▶ **AIM OF THE TASK**: Everything before the line containing "la tua email</p>" is to be left out; repeat that line and all lines after it exactly, to the end of the data.

▶ **EXERCISE DATA**:
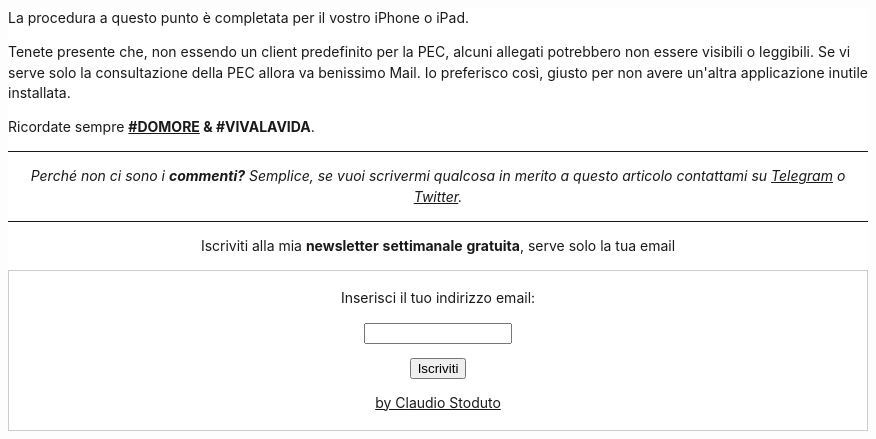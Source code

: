 La procedura a questo punto è completata per il vostro iPhone o iPad.

Tenete presente che, non essendo un client predefinito per la PEC, alcuni allegati potrebbero non essere visibili o leggibili.  Se vi serve solo la consultazione della PEC allora va benissimo Mail. Io preferisco così, giusto per non avere un'altra applicazione inutile installata.

Ricordate sempre **[#DOMORE](https://claudiostoduto.com/domore/) & #VIVALAVIDA**.

<hr />
<p style="text-align: center;"><em>Perch&eacute; non ci sono i <strong>commenti?</strong> Semplice, se vuoi scrivermi qualcosa in merito a questo articolo contattami su&nbsp;<a href="Https://t.me/claudiostoduto">Telegram</a> o <a href="Http://www.twitter.com/claudiostoduto">Twitter</a>.</em></p>
<hr />
 
<p style="text-align: center;">Iscriviti alla mia <strong>newsletter</strong> <strong>settimanale</strong>&nbsp;<strong>gratuita</strong>, serve solo la tua email</p>

 <form style="border:1px solid #ccc;padding:3px;text-align:center;" action="https://tinyletter.com/claudiostoduto" method="post" target="popupwindow" onsubmit="window.open('https://tinyletter.com/claudiostoduto', 'popupwindow', 'scrollbars=yes,width=800,height=600');return true"><p><label for="tlemail">Inserisci il tuo indirizzo email:</label></p><p><input type="text" style="width:140px" name="email" id="tlemail" /></p><input type="hidden" value="1" name="embed"/><input type="submit" value="Iscriviti" /><p><a href="https://claudiostoduto.com" target="_blank">by Claudio Stoduto</a></p></form>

▶ **OUTPUT BELOW**:
<p style="text-align: center;">Iscriviti alla mia <strong>newsletter</strong> <strong>settimanale</strong>&nbsp;<strong>gratuita</strong>, serve solo la tua email</p>

 <form style="border:1px solid #ccc;padding:3px;text-align:center;" action="https://tinyletter.com/claudiostoduto" method="post" target="popupwindow" onsubmit="window.open('https://tinyletter.com/claudiostoduto', 'popupwindow', 'scrollbars=yes,width=800,height=600');return true"><p><label for="tlemail">Inserisci il tuo indirizzo email:</label></p><p><input type="text" style="width:140px" name="email" id="tlemail" /></p><input type="hidden" value="1" name="embed"/><input type="submit" value="Iscriviti" /><p><a href="https://claudiostoduto.com" target="_blank">by Claudio Stoduto</a></p></form>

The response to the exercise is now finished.